DATA TO PROCESS START

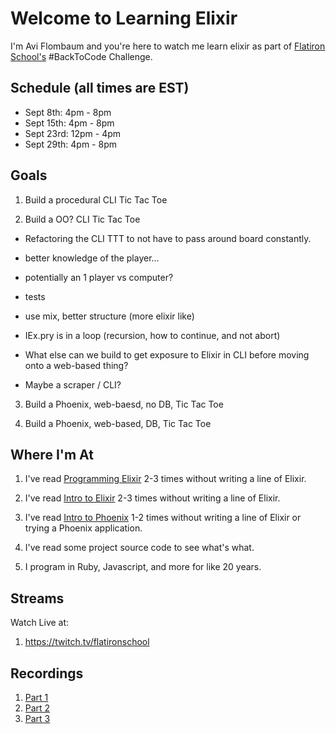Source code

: # Welcome to Learning Elixir

I'm Avi Flombaum and you're here to watch me learn elixir as part of [Flatiron School's](https://flatironschool.com) #BackToCode Challenge.

## Schedule (all times are EST)

- Sept 8th: 4pm - 8pm
- Sept 15th: 4pm - 8pm
- Sept 23rd: 12pm - 4pm
- Sept 29th: 4pm - 8pm

## Goals

1. Build a procedural CLI Tic Tac Toe

2. Build a OO? CLI Tic Tac Toe
  - Refactoring the CLI TTT to not have to pass around board constantly.
  - better knowledge of the player...
  - potentially an 1 player vs computer?
  - tests
  - use mix, better structure (more elixir like)
  - IEx.pry is in a loop (recursion, how to continue, and not abort)

  - What else can we build to get exposure to Elixir in CLI before moving onto a web-based thing?
  - Maybe a scraper / CLI?
  
3. Build a Phoenix, web-baesd, no DB, Tic Tac Toe

4. Build a Phoenix, web-based, DB, Tic Tac Toe

## Where I'm At

1. I've read [Programming Elixir](https://pragprog.com/book/elixir/programming-elixir) 2-3 times without writing a line of Elixir.

2. I've read [Intro to Elixir](https://elixir-lang.org/getting-started/introduction.html) 2-3 times without writing a line of Elixir.

3. I've read [Intro to Phoenix](https://hexdocs.pm/phoenix/overview.html) 1-2 times without writing a line of Elixir or trying a Phoenix application.

4. I've read some project source code to see what's what.

5. I program in Ruby, Javascript, and more for like 20 years.

## Streams

Watch Live at:

1. https://twitch.tv/flatironschool

## Recordings

1. [Part 1](https://www.youtube.com/watch?v=GGGKjL2V0tk)
2. [Part 2](https://www.youtube.com/watch?v=BGPpbYFCFhs)
3. [Part 3](https://www.youtube.com/watch?v=ZcNWKNvovis)
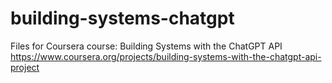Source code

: # building-systems-chatgpt
Files for Coursera course: Building Systems with the ChatGPT API
https://www.coursera.org/projects/building-systems-with-the-chatgpt-api-project
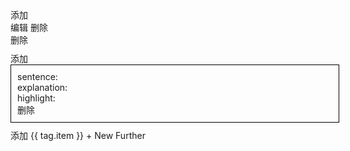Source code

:   <div>
      <el-button @click="addWord">添加</el-button>
  </div>
  <el-table border :data="tableData" stripe style="width: 100%">
    <el-table-column type="index" label="序号" width="100" />
    <el-table-column prop="word" label="word" width="180" />
    <el-table-column prop="address" label="操作" #default="{row, $index}">
      <el-button @click="updateWord(row,$index)">编辑</el-button>
      <el-button @click="deleteWord(row,$index)">删除</el-button>
    </el-table-column>
  </el-table>

<el-dialog v-model="dialogVisible" title="w" width="700">
  <el-form :model="form" label-width="auto" style="max-width: 600px">
    <el-form-item label="word" required>
      <el-input v-model="form.word" />
    </el-form-item>
    <el-form-item label="definitions" required>
      <div v-for="(item, index) in form.definitions" style="width:100%;margin-bottom:10px;">
        <el-input v-model="item.desc" />
        <el-button type="danger" @click="deleteDefinition(index)">删除</el-button>
      </div>
      <div style="width:100%"><el-button type="primary" @click="addDefinition(index)">添加</el-button></div>
    </el-form-item>
     <el-form-item label="compose-prefix">
      <el-input v-model="form.compose.prefix" />
    </el-form-item>
     <el-form-item label="compose-root">
      <el-input v-model="form.compose.root" />
    </el-form-item>
     <el-form-item label="compose-suffix">
      <el-input v-model="form.compose.suffix" />
    </el-form-item>
    <el-form-item label="examples" required>
      <div v-for="(item, index) in form.examples" style="width:100%;border:1px solid #000;padding:10px;margin-bottom:10px;">
        <div>
          sentence:<el-input  type="textarea" v-model="item.sentence" />
        </div>
          <div>
          explanation:<el-input  type="textarea" v-model="item.explanation" />
        </div>
          <div>
          highlight:<el-input v-model="item.highlight" />
        </div>
        <div style="width:100%"><el-button type="danger" @click="deleteExample(index)">删除</el-button></div>
      </div>
        <el-button type="primary" @click="addExample(index)">添加</el-button>
    </el-form-item>
    <!-- <el-form-item label="further">
      <el-input type="textarea" v-model="form.further"  />
    </el-form-item> -->
    <el-form-item label="furthers">
      <el-tag
        v-for="(tag,index) in form.furthers"
        :key="tag.item"
        closable
        :disable-transitions="false"
        @close="handleClose(index)"
      >
        {{ tag.item }}
      </el-tag>
      <el-input
        v-if="inputVisible"
        ref="InputRef"
        v-model="inputValue"
        class="w-20"
        size="small"
        @keyup.enter="handleInputConfirm"
        @blur="handleInputConfirm"
      />
      <el-button v-else class="button-new-tag" size="small" @click="showInput">
        + New Further
      </el-button>
    </el-form-item>
    
  </el-form>
    <template #footer>
      <div class="dialog-footer">
        <el-button @click="dialogVisible = false">Cancel</el-button>
        <el-button type="primary" @click="onConfirm">
          Confirm
        </el-button>
      </div>
    </template>
  </el-dialog>

<script setup>
import { ref,reactive,onMounted,nextTick } from 'vue'
import { ElMessage } from 'element-plus'
import { words } from '../../zh/english/words.json'

const tableData = reactive([])

const dialogVisible = ref(false)

console.log(1)
const form = reactive({
  word:'',
  definitions:[
    { desc:'' }
  ],
  compose:{
    prefix:'',
    root:'',
    suffix:'',
  },
  examples: [
    {
      sentence:'',
      explanation:'',
      highlight:'',
    }
  ],
  furthers:[]
})

const activeType = {
  ADD:Symbol(),
  UPDATE:Symbol(),
}

const formType = ref(null)

const activeIndex = ref(0)

async function init(){
  const response  = await fetch('http://localhost:9292/api/words')
  const data = await response.json()
  Object.assign(tableData,data.words)
}
init()

function addWord(){
  formType.value = activeType.ADD
  dialogVisible.value = true
}

async function deleteWord(item,index){
  const params = new URLSearchParams();
  params.append('index', index);
  const response  = await fetch('http://localhost:9292/api/word-delete?'+ params.toString())
}

async function updateWord(row,index){
  dialogVisible.value = true
  formType.value = activeType.UPDATE
  const params = new URLSearchParams();
  params.append('word', row.word);
  const response  = await fetch('http://localhost:9292/api/word-get?'+ params.toString())
  let data = await response.json()
  data.definitions = data.definitions.map(item=>({desc:item}))
  data.examples.forEach(item=>{
    item.sentence = item.sentence.replace(/\{([^}]+)\}/g, '$1');
  })
  data.furthers = data.furthers.map(item=>({item:item}))
  Object.assign(form, data)
  activeIndex.value = index
}

function addDefinition(index){
  form.definitions.push({desc:''})
}
function deleteDefinition(index){
  if(form.definitions.length <= 1){
    return ElMessage.error('至少有一个')
  }
  form.definitions.splice(index,1)
}

function addExample(index){
    form.examples.push({
      sentence:'',
      explanation:'',
      highlight:'',
    })
}
function deleteExample(index){
  if(form.examples.length <= 1){
    return ElMessage.error('至少有一个')
  }
  form.examples.splice(index,1)
}

const InputRef = ref(null)
const inputVisible = ref(false)
const inputValue = ref('')

function showInput(){
  inputVisible.value = true
  nextTick(() => {
    InputRef.value?.input?.focus()
  })
}
function handleInputConfirm(){
   if (inputValue.value) {
    form.furthers.push({item:inputValue.value})
  }
  inputVisible.value = false
  inputValue.value = ''
}
function handleClose(index){
  form.furthers.splice(index,1)
}

async function onConfirm(){
  if(form.word.trim() === '') return ElMessage.error('请填写word')
  const notDefinitions = form.definitions.filter(item=>item.desc.trim() === '')
  if(notDefinitions.length){
    return ElMessage.error('请填写definition')
  }
  const notExamples = form.examples.filter(item=>{
    return item.sentence.trim() === '' || 
          item.explanation.trim() === '' || 
         item.highlight.trim() === ''
  })
  if(notExamples.length){
    return ElMessage.error('请填写example')
  }

  const data = {
    word:form.word,
    definitions:form.definitions.map(item=>item.desc),
    compose:form.compose,
    examples:form.examples,
    furthers:form.furthers.map(item=>item.item),
  }
  return

  if(formType.value === activeType.ADD){
    const wordNames = words.map(item=>item.word)
    if(wordNames.includes(data.word)) return ElMessage.error('word已存在！')
    data.examples.forEach(example=>{
      const regex = new RegExp(`\\b${example.highlight}\\b`, 'g');
      example.sentence = example.sentence.replace(regex, `{${example.highlight}}`);
    })
     const response  = await fetch('http://localhost:9292/api/word-add',{ 
      method:'POST',
      headers:{
        'Content-Type':'application/json'
      },
      mode:'cors',
      body: JSON.stringify(data)
      }
    )
  }else if(formType.value === activeType.UPDATE){
    const cloneForm = JSON.parse(JSON.stringify(data))
    cloneForm.activeIndex = activeIndex.value
    cloneForm.examples.forEach(example=>{
      const regex = new RegExp(`\\b${example.highlight}\\b`, 'g');
      example.sentence = example.sentence.replace(regex, `{${example.highlight}}`);
    })
     const response  = await fetch('http://localhost:9292/api/word-update',{ 
      method:'POST',
      headers:{
        'Content-Type':'application/json'
      },
      mode:'cors',
      body: JSON.stringify(cloneForm)
      }
    )
  }
}



</script>

<style>


  table{
    margin:0 !important;
  }
</style>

DATA TO PROCESS END

:: WHAT IS EXPECTED ::
Drop the pictures; return the lines above from the line containing "- potentially an 1 player vs computer?" to the line containing "Files for Coursera", both included, exactly.

:: FINISHED EXERCISE ::
  - potentially an 1 player vs computer?
  - tests
  - use mix, better structure (more elixir like)
  - IEx.pry is in a loop (recursion, how to continue, and not abort)

  - What else can we build to get exposure to Elixir in CLI before moving onto a web-based thing?
  - Maybe a scraper / CLI?
  
3. Build a Phoenix, web-baesd, no DB, Tic Tac Toe

4. Build a Phoenix, web-based, DB, Tic Tac Toe

## Where I'm At

1. I've read [Programming Elixir](https://pragprog.com/book/elixir/programming-elixir) 2-3 times without writing a line of Elixir.

2. I've read [Intro to Elixir](https://elixir-lang.org/getting-started/introduction.html) 2-3 times without writing a line of Elixir.

3. I've read [Intro to Phoenix](https://hexdocs.pm/phoenix/overview.html) 1-2 times without writing a line of Elixir or trying a Phoenix application.

4. I've read some project source code to see what's what.

5. I program in Ruby, Javascript, and more for like 20 years.

## Streams

Watch Live at:

1. https://twitch.tv/flatironschool

## Recordings

1. [Part 1](https://www.youtube.com/watch?v=GGGKjL2V0tk)
2. [Part 2](https://www.youtube.com/watch?v=BGPpbYFCFhs)
3. [Part 3](https://www.youtube.com/watch?v=ZcNWKNvovis)
Source code

: # building-systems-chatgpt
Files for Coursera course: Building Systems with the ChatGPT API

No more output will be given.